AWS Glacier is Amazons cheapest storage option and is their answer to a ‘Cold’ storage service. Customers primarily use this service for archival purposes and storage of infrastructure backups. Its unlimited storage potential and low storage cost makes it a popular storage choice.
What can be sometimes overlooked are the retrieval costs of your data, depending on how much you retrieve and over what time period can make a huge difference. This article will cover these costs and help you understand the considerations of data retrieval. Its important to note that AWS prices are exclusive of any GST or VAT chargeable (more information on these fees can be found here.
When you find yourself in a situation where you need to retrieve data from Glacier you need to understand some of the costs to ensure you can complete it in the most cost effective way.
You will probably be aware that AWS boasts a retrieval rate of $0.01 per GB; however this is not as simple to calculate as it seems.
It’s important to note that you can retrieve up to 5% of your total AWS Glacier for free each month which is monitored on a pro rata basis daily. Therefore if for example you have 15TB of data stored on Glacier you could retrieve 25GB a day for free (15TB * 5% (0.05) / 30(days) = 25GB). 25GB would be your daily free allowance.
Any data retrieved over this amount per day will be chargeable based upon other calculations which I will explain. Before continuing with this explanation I want to describe some terms used in this retrieval pricing:
- Peak Retrieval Rate: This corresponds to your largest amount of data retrieved in an hour within a month. AWS assumes that a retrieval job completes in 3-5 hours, but uses a figure of 4 hours for their calculations
- Peak Billable Retrieval rate: This is reached by subtracting your daily free allowance from the Peak Retrieval Rate above
With this in mind, let’s assume you wanted to retrieve 40GB from the 15TB example above.

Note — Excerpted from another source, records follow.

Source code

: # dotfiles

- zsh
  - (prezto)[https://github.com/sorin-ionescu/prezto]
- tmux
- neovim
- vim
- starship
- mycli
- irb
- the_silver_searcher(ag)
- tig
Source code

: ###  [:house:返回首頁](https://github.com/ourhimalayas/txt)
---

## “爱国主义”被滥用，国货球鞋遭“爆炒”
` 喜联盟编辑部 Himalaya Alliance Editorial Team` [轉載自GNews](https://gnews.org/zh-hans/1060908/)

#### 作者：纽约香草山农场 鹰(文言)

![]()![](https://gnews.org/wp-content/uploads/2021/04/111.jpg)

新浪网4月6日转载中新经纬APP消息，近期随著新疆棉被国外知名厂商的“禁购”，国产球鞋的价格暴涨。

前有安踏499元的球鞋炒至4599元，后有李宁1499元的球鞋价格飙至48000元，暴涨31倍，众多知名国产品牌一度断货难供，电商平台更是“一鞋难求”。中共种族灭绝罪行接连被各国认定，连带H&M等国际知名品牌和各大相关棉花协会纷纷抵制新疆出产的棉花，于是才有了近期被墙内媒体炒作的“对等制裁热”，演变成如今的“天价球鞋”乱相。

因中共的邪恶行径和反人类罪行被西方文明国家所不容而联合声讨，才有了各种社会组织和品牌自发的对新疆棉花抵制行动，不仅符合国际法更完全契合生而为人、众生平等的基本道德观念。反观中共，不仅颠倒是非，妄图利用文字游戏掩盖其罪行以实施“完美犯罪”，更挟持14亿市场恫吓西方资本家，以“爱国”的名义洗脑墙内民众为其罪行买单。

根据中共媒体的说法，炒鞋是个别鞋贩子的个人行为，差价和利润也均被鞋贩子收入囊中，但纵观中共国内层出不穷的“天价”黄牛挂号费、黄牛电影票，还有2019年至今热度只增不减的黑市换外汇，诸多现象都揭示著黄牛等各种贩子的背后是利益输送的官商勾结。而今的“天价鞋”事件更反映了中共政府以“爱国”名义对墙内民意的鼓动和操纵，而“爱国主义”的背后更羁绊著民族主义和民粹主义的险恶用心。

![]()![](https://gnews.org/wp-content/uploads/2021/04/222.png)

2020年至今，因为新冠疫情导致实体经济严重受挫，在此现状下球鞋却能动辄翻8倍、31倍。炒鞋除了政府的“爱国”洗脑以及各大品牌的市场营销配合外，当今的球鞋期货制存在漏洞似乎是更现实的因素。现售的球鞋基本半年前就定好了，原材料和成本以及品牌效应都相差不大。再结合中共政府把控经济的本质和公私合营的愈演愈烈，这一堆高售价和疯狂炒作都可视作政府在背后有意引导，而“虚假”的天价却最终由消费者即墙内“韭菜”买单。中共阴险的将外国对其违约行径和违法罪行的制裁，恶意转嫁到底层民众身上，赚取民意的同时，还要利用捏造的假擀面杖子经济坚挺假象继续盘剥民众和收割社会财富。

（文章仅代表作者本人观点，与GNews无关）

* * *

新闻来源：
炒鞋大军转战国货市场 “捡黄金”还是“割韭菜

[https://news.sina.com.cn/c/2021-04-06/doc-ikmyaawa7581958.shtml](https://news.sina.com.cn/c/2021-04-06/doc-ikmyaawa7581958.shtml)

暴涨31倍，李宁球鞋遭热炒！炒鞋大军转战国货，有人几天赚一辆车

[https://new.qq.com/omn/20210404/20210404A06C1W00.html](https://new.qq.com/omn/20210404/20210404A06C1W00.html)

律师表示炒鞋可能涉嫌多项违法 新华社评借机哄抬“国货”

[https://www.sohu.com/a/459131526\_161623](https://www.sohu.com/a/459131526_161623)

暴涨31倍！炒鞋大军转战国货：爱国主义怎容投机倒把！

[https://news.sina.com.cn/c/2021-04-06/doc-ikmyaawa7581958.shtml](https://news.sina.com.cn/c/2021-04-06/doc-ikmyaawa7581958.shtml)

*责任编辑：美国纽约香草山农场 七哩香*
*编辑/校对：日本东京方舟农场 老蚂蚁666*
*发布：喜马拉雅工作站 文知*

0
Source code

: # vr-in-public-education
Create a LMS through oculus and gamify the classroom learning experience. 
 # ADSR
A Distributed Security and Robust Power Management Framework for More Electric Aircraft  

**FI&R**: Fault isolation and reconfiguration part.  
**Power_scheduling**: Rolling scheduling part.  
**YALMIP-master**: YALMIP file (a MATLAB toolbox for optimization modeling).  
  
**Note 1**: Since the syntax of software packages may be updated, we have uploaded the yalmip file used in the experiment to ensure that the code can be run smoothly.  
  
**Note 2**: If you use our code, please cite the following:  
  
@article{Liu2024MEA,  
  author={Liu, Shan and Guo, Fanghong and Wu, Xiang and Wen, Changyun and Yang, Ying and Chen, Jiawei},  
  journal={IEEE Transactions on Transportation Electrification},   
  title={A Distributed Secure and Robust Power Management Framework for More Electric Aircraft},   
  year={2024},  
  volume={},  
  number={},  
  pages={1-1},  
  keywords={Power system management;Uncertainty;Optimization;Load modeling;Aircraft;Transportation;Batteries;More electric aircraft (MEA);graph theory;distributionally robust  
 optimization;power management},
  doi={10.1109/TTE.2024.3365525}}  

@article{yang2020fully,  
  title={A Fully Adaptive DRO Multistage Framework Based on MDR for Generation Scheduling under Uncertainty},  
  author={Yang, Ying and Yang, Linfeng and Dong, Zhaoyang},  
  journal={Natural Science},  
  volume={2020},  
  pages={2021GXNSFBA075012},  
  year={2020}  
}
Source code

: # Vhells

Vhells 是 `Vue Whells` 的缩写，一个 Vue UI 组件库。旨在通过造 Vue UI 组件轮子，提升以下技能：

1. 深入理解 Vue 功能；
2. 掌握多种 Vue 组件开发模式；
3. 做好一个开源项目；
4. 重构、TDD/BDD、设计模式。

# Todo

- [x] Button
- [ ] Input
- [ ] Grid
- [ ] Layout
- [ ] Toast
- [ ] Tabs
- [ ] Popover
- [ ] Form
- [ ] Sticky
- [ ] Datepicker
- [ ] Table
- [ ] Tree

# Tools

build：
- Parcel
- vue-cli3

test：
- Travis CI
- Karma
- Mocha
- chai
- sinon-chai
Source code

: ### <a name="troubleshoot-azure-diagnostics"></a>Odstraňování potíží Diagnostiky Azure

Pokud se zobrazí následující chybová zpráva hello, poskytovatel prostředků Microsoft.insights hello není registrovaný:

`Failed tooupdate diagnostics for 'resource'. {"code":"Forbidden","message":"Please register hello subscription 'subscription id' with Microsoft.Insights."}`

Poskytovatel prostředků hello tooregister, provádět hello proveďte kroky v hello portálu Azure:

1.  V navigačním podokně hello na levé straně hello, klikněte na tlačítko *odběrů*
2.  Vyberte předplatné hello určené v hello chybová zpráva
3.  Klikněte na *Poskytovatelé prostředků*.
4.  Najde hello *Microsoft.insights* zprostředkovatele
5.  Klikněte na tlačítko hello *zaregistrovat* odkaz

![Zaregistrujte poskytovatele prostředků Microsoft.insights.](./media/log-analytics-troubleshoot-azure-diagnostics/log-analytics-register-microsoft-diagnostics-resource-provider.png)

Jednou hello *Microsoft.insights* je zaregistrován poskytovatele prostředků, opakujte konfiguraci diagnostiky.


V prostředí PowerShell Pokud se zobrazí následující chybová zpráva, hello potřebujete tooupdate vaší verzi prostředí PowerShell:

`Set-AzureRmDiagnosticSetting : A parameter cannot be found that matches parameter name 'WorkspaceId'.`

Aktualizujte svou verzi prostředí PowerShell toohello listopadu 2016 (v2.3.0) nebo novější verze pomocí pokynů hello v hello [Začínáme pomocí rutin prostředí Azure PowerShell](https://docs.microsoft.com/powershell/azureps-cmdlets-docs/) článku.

To do this we would need our Peak Retrieval Rate (PRR) which can be calculated by: 40GB/4 hours = 10GB per hour
. The PRR would be 10GB
We then need to calculate our Peak Billable Retrieval Rate (PBRR). Using the original example we are allowed 25GB free a day which gives us: 25GB/4 hours = 6.25GB free per hour
. Therefore the PBRR would be: 10GB-6.25GB = 3.75GB per hour
Now we have these figures we can calculate how much this would cost to retrieve all at once over those 4 hours. This is done by multiplying our PBRR (3.75GB) by the retrieval fee which is as we know $0.01/GB which is then multiplied by the number of hours in a month (720). This gives us the end result of: 3.75GB * $0.01 * 720 Hours = $27
Therefore to retrieve 40GB of data in one retrieval period between 3-5 hours it would cost $27
and not $0.015 which you may have initially thought by 40GB-25GB = 15GB * 0.01$ = $0.015.
A great way to reduce these costs (if time permits) is to retrieve your data in multiple smaller blocks. Let’s look at the same example but over 8 hours (assuming all completed within the same day), so 2 separate retrievals.
20GB would be requested from each retrieval meaning our PRR would be: 20GB/4 Hours = 5GB Per hour.
The PBRR is now calculated by the total number of hours the complete retrieval would take, so in this case 8 hours. When doing this you need to adjust for your daily free allowance too with this figure, therefore 25GB/8 Hours = 3.125GB free per hour
. Therefore the PBRR would be: 5GB – 3.125GB = 1.875GB per hour
Again, to find the end cost we use the formula of PBRR * $0.01 * 720 Hours:
1.875GB * $0.01 * 720 Hours = $13.5
As you can see by splitting the retrieval of data into smaller blocks over a longer time period it has in this instance halved the price from $27 to $13.5. With this in mind, if your data is not required all at once then I recommend you splitting your retrievals into smaller parts as you can potentially save considerable amounts of money.
One final note on this scenario, if you we to split this retrieval over a period longer than +24 hours then the download would be free due to the fact that we would be allowed 25GB free per day.
My key note of this article is that before you start to use AWS Glacier ensure you have a full understanding of all costs involved. Don’t just focus on the actual storage costs of the data (which is undeniably very cost effective), but what is often overlooked and can be more important, the costs of retrieval as they can be surprisingly high to some people.